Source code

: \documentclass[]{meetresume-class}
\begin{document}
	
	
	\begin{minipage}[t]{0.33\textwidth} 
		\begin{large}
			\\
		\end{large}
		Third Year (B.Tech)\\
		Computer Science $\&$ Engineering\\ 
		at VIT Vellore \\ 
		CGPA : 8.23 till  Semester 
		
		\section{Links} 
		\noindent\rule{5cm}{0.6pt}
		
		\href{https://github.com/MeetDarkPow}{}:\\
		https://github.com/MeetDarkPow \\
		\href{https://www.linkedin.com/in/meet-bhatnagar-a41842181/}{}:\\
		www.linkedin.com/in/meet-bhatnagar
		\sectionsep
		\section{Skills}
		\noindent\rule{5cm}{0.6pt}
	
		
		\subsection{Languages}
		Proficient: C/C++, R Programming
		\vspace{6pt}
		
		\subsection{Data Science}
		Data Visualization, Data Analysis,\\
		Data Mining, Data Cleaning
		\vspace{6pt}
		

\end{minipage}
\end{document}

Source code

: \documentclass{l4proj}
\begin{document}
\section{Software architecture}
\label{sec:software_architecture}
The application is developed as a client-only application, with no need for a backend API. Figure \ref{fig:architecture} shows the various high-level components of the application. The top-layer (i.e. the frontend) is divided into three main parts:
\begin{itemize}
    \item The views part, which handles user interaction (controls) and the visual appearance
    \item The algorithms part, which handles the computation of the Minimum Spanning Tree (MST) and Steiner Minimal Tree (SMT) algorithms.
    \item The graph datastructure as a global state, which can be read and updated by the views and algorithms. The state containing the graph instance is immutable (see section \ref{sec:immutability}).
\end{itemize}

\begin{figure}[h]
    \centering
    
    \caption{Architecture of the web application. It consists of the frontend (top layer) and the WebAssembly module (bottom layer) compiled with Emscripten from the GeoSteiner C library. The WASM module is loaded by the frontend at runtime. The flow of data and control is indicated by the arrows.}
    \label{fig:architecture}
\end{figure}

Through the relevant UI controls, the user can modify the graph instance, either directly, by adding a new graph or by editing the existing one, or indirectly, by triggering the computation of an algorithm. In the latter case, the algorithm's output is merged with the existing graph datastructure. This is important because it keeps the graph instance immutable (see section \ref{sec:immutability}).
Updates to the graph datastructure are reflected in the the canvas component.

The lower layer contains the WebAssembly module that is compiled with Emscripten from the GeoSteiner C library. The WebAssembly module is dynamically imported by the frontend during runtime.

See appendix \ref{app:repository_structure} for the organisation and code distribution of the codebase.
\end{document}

○ ○ ○ ○ ○

THE TASK: Work out how many lines in the material above hold the string "documentclass", and reply with the number only.

RESULT OF THE TASK: 2